Выбрать главу

Редкой особенностью взгляда Андреева на русскую историю было то, что он, в отличие от всех “оттепельных” “шестидесятников”, считавших революцию и строительство социализма совершенно новым явлением в судьбе России, был убеждён, что, несмотря на внешнюю ненависть революционеров к старому миру, несмотря на кровавый разрыв с ним, — её глубокое, скрытое от глаз неразрывное с ним единство всё равно сохраняется.

Меняются династии, возникают новые сословия, льётся кровь, но мистическое единство русской истории продолжается и остаётся живым.

Находясь в стенах Владимирской тюрьмы, поэт выразил это единство в стихотворении, посвящённом Пушкину, который для Андреева был одним из вечных символов связи времён:

Здесь в бронзе вознесён над бурей, битвой, кровью Он молча слушает хвалебный гимн веков, В чьём рокоте слились с имперским славословьем Молитвы мистиков и марш большевиков.

(1950)

Стихи, видимо, написаны в связи с торжествами великого пушкинского юбилея 1949 года — стопятидесятилетия со дня рождения поэта.

Этот образ становится для Даниила Андреева своеобразной истиной, к ней он так или иначе постоянно возвращается во все последующие годы жизни.

Этот свищущий ветр метельный, Этот брызжущий хмель веков В нашей горечи беспредельной И в безумствах большевиков…

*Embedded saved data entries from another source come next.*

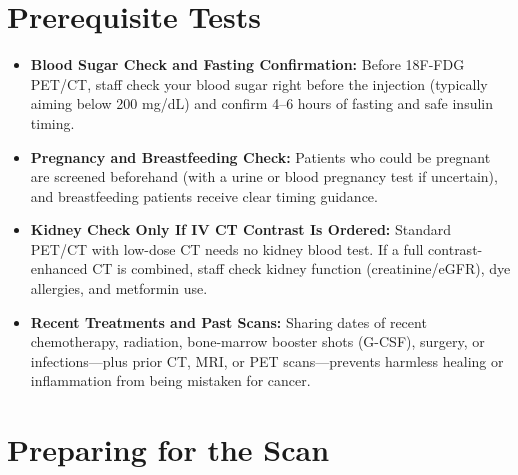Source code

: \section{Prerequisite Tests}

\begin{itemize}
    \item \textbf{Blood Sugar Check and Fasting Confirmation:} Before 18F-FDG PET/CT, staff check your blood sugar right before the injection (typically aiming below 200 mg/dL) and confirm 4--6 hours of fasting and safe insulin timing.
    \item \textbf{Pregnancy and Breastfeeding Check:} Patients who could be pregnant are screened beforehand (with a urine or blood pregnancy test if uncertain), and breastfeeding patients receive clear timing guidance.
    \item \textbf{Kidney Check Only If IV CT Contrast Is Ordered:} Standard PET/CT with low-dose CT needs no kidney blood test. If a full contrast-enhanced CT is combined, staff check kidney function (creatinine/eGFR), dye allergies, and metformin use.
    \item \textbf{Recent Treatments and Past Scans:} Sharing dates of recent chemotherapy, radiation, bone-marrow booster shots (G-CSF), surgery, or infections---plus prior CT, MRI, or PET scans---prevents harmless healing or inflammation from being mistaken for cancer.
\end{itemize}

\section{Preparing for the Scan}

Строфа из стихотворения “Размах” (1950), где путь России через жертвы “и злодеяния” всё равно ведёт (прямо по-клюевски!) к “безбрежным морям Братства, // к миру братскому всех стран…” С особой страстью поэт нащупывал эти связи в начале Великой Отечественной войны, ибо только в них видел победный и кровавый путь Родины и её спасение от очередного нашествия “двунадесяти языков” Европы.

Но что может их остановить? Только союз двух сил — народной русской стихии и воли строителя нового государства. И Даниил Андреев пишет жуткое и загадочное стихотворение об эвакуации мумии Ленина из Мавзолея осенью 1941 года. Тело вывезено “из Зиккурата”… “в опечатанном вагоне” на восток, на берега Волги, а дух его, “роком царства увлекаем”, как тень, поселяется в сердце Кремля, в стенах, где склоняется над картами небывалых сражений продолжатель ленинского дела, укрепляемый этим духом, который

Реет, веет по дворцу И, просачиваясь снова Сквозь громады бастионов, Проникает в плоть живого — К сердцу, к разуму, к лицу.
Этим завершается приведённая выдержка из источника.